Records from a data collection -
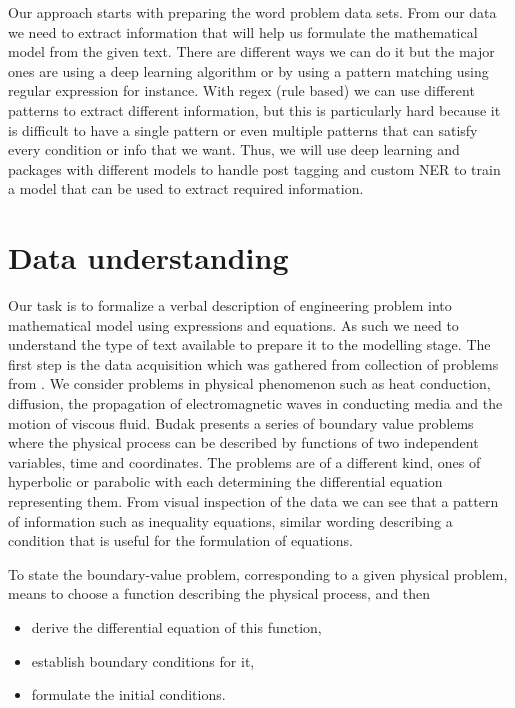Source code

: Our approach starts with preparing the word problem data sets. From our data we need to extract information that will help us formulate the mathematical model from the given text. There are different ways we can do it but the major ones are using a deep learning algorithm or by using a pattern matching using regular expression for instance. 
With regex (rule based) we can use different patterns to extract different information, but this is particularly hard because it is difficult to have a single pattern or even multiple patterns that can satisfy every condition or info that we want. 
Thus, we will use deep learning and packages with different models to handle post tagging and custom NER to train a model that can be used to extract required information. 

\section{Data understanding} 
Our task is to formalize a verbal description of engineering problem into mathematical model using expressions and equations. As such we need to understand the type of text available to prepare it to the modelling stage. 
The first step is the data acquisition which was gathered from collection of problems from \parencite{budak1965collection}.
We consider problems in physical phenomenon such as heat conduction, diffusion, the propagation of electromagnetic waves in conducting media and the motion of viscous fluid. 
Budak presents a series of boundary value problems where the physical process can be described by functions of two independent variables, time and coordinates.  
The problems are of a different kind, ones of hyperbolic or parabolic with each determining the differential equation representing them. 
From visual inspection of the data we can see that a pattern of information such as inequality equations, similar wording describing a condition that is useful for the formulation of equations.

To state the boundary-value problem, corresponding to a given physical problem, means to choose a function describing the physical process, and then
\begin{itemize}
    \item derive the differential equation of this function,
    \item establish boundary conditions for it,
    \item formulate the initial conditions.
\end{itemize}

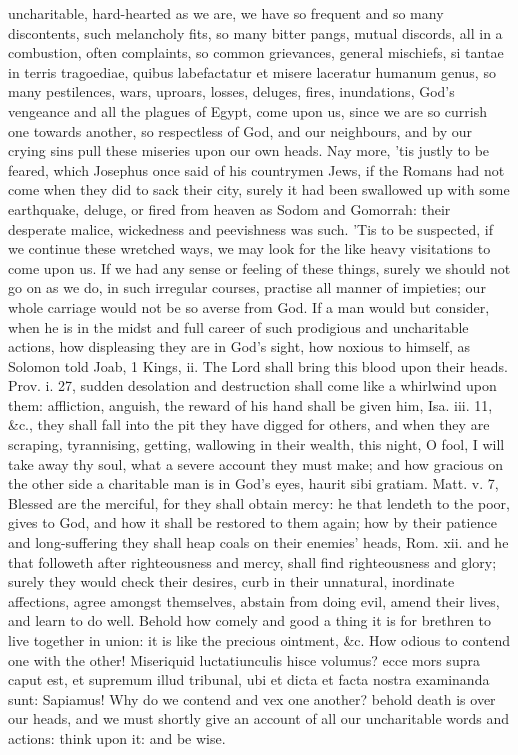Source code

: {uncharitable, hard-hearted as we are, we have so frequent and so many
discontents, such melancholy fits, so many bitter pangs, mutual
discords, all in a combustion, often complaints, so common grievances,
general mischiefs, si tantae in terris tragoediae, quibus labefactatur
et misere laceratur humanum genus, so many pestilences, wars, uproars,
losses, deluges, fires, inundations, God's vengeance and all the
plagues of Egypt, come upon us, since we are so currish one towards
another, so respectless of God, and our neighbours, and by our crying
sins pull these miseries upon our own heads. Nay more, 'tis justly to
be feared, which Josephus once said of his countrymen Jews, if
the Romans had not come when they did to sack their city, surely it had
been swallowed up with some earthquake, deluge, or fired from heaven as
Sodom and Gomorrah: their desperate malice, wickedness and peevishness
was such. 'Tis to be suspected, if we continue these wretched ways, we
may look for the like heavy visitations to come upon us. If we had any
sense or feeling of these things, surely we should not go on as we do,
in such irregular courses, practise all manner of impieties; our whole
carriage would not be so averse from God. If a man would but consider,
when he is in the midst and full career of such prodigious and
uncharitable actions, how displeasing they are in God's sight, how
noxious to himself, as Solomon told Joab, 1 Kings, ii. The Lord shall
bring this blood upon their heads. Prov. i. 27, sudden desolation and
destruction shall come like a whirlwind upon them: affliction, anguish,
the reward of his hand shall be given him, Isa. iii. 11, \&c., they
shall fall into the pit they have digged for others, and when they are
scraping, tyrannising, getting, wallowing in their wealth, this night,
O fool, I will take away thy soul, what a severe account they must
make; and how gracious on the other side a charitable man is in
God's eyes, haurit sibi gratiam. Matt. v. 7, Blessed are the merciful,
for they shall obtain mercy: he that lendeth to the poor, gives to God,
and how it shall be restored to them again; how by their patience and
long-suffering they shall heap coals on their enemies' heads, Rom. xii.
and he that followeth after righteousness and mercy, shall find
righteousness and glory; surely they would check their desires, curb in
their unnatural, inordinate affections, agree amongst themselves,
abstain from doing evil, amend their lives, and learn to do well.
Behold how comely and good a thing it is for brethren to live together
in union: it is like the precious ointment, \&c. How odious to
contend one with the other!  Miseriquid luctatiunculis hisce
volumus? ecce mors supra caput est, et supremum illud tribunal, ubi et
dicta et facta nostra examinanda sunt: Sapiamus! Why do we contend and
vex one another? behold death is over our heads, and we must shortly
give an account of all our uncharitable words and actions: think upon
it: and be wise.
}

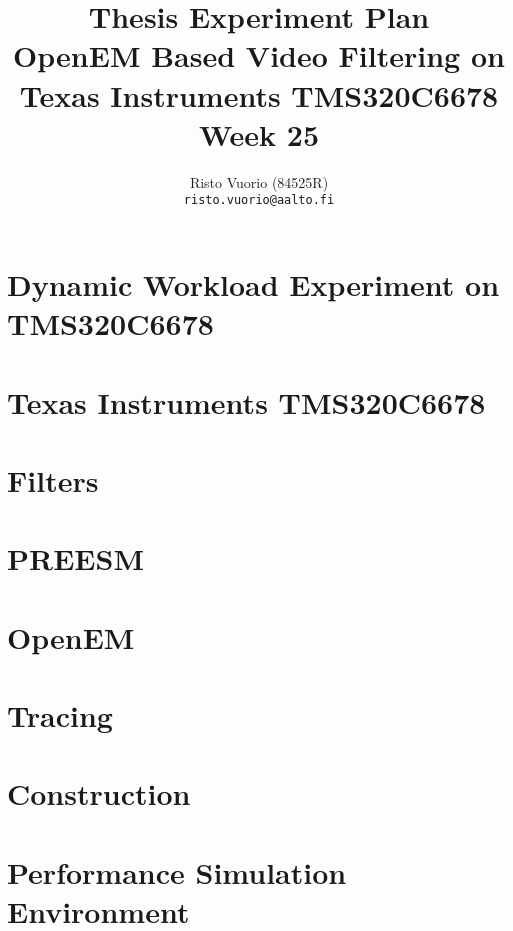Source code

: \documentclass[a4paper,10pt]{article}
\title{Thesis Experiment Plan \\
		OpenEM Based Video Filtering on Texas Instruments TMS320C6678 \\
		Week 25}
\author{Risto Vuorio (84525R) \\
		{\tt risto.vuorio@aalto.fi}}
\begin{document}
\maketitle
\newpage
\tableofcontents
\newpage

\section{Dynamic Workload Experiment on TMS320C6678}


\section{Texas Instruments TMS320C6678}


\section{Filters}


\section{PREESM}


\section{OpenEM}


\section{Tracing}


\section{Construction}


\section{Performance Simulation Environment}


%   

%   
\end{document}
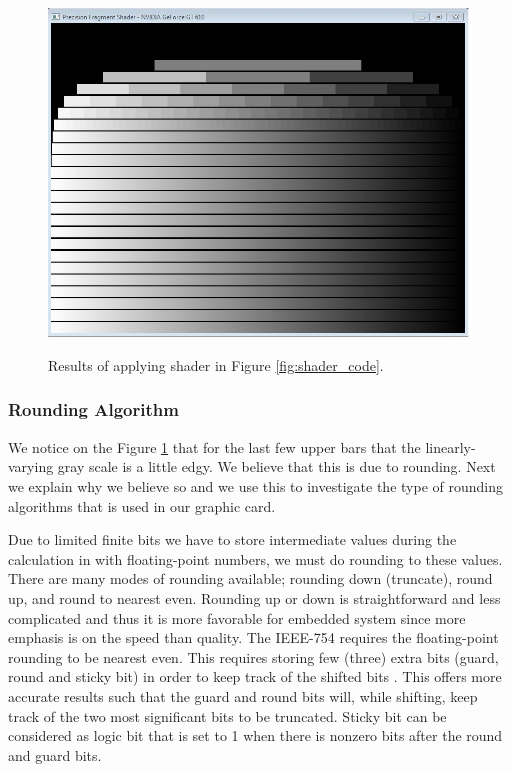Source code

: \begin{figure}[t!]
 \centering   
    {\includegraphics[width=\linewidth]{fig/shader_gt610.JPG}} 
  \caption{Results of applying shader in Figure \ref{fig:shader_code}.}
   \label{fig:shader_fig}
\end{figure} 

\subsubsection{Rounding Algorithm}
We notice on the Figure \ref{fig:shader_fig} that for the last few upper bars that the linearly-varying gray scale is a little edgy. We believe that this is due to rounding. Next we explain why we believe so and we use this to investigate the type of rounding algorithms that is used in our graphic card.

Due to limited finite bits we have to store intermediate values during the calculation in with floating-point numbers, we must do rounding to these values. There are many modes of rounding available; rounding down (truncate), round up, and round to nearest even. Rounding up or down is straightforward and less complicated and thus it is more favorable for embedded system since more emphasis is on the speed than quality.  The IEEE-754 requires the floating-point rounding to be nearest even. This requires storing few (three) extra bits (guard, round and sticky bit) in order to keep track of the shifted bits \cite{patterson2013computer}. This offers more accurate results such that the guard and round bits will, while shifting, keep track of the two most significant bits to be truncated. Sticky bit can be considered as logic bit that is set to 1 when there is nonzero bits after the round and guard bits.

TASK -
Beginning with the line above that contains "uncharitable actions, how", copy each line exactly up to and including the line that contains "vex one another?", and go no further.

EXERCISE OUTPUT -
uncharitable actions, how displeasing they are in God's sight, how
noxious to himself, as Solomon told Joab, 1 Kings, ii. The Lord shall
bring this blood upon their heads. Prov. i. 27, sudden desolation and
destruction shall come like a whirlwind upon them: affliction, anguish,
the reward of his hand shall be given him, Isa. iii. 11, \&c., they
shall fall into the pit they have digged for others, and when they are
scraping, tyrannising, getting, wallowing in their wealth, this night,
O fool, I will take away thy soul, what a severe account they must
make; and how gracious on the other side a charitable man is in
God's eyes, haurit sibi gratiam. Matt. v. 7, Blessed are the merciful,
for they shall obtain mercy: he that lendeth to the poor, gives to God,
and how it shall be restored to them again; how by their patience and
long-suffering they shall heap coals on their enemies' heads, Rom. xii.
and he that followeth after righteousness and mercy, shall find
righteousness and glory; surely they would check their desires, curb in
their unnatural, inordinate affections, agree amongst themselves,
abstain from doing evil, amend their lives, and learn to do well.
Behold how comely and good a thing it is for brethren to live together
in union: it is like the precious ointment, \&c. How odious to
contend one with the other!  Miseriquid luctatiunculis hisce
volumus? ecce mors supra caput est, et supremum illud tribunal, ubi et
dicta et facta nostra examinanda sunt: Sapiamus! Why do we contend and
vex one another? behold death is over our heads, and we must shortly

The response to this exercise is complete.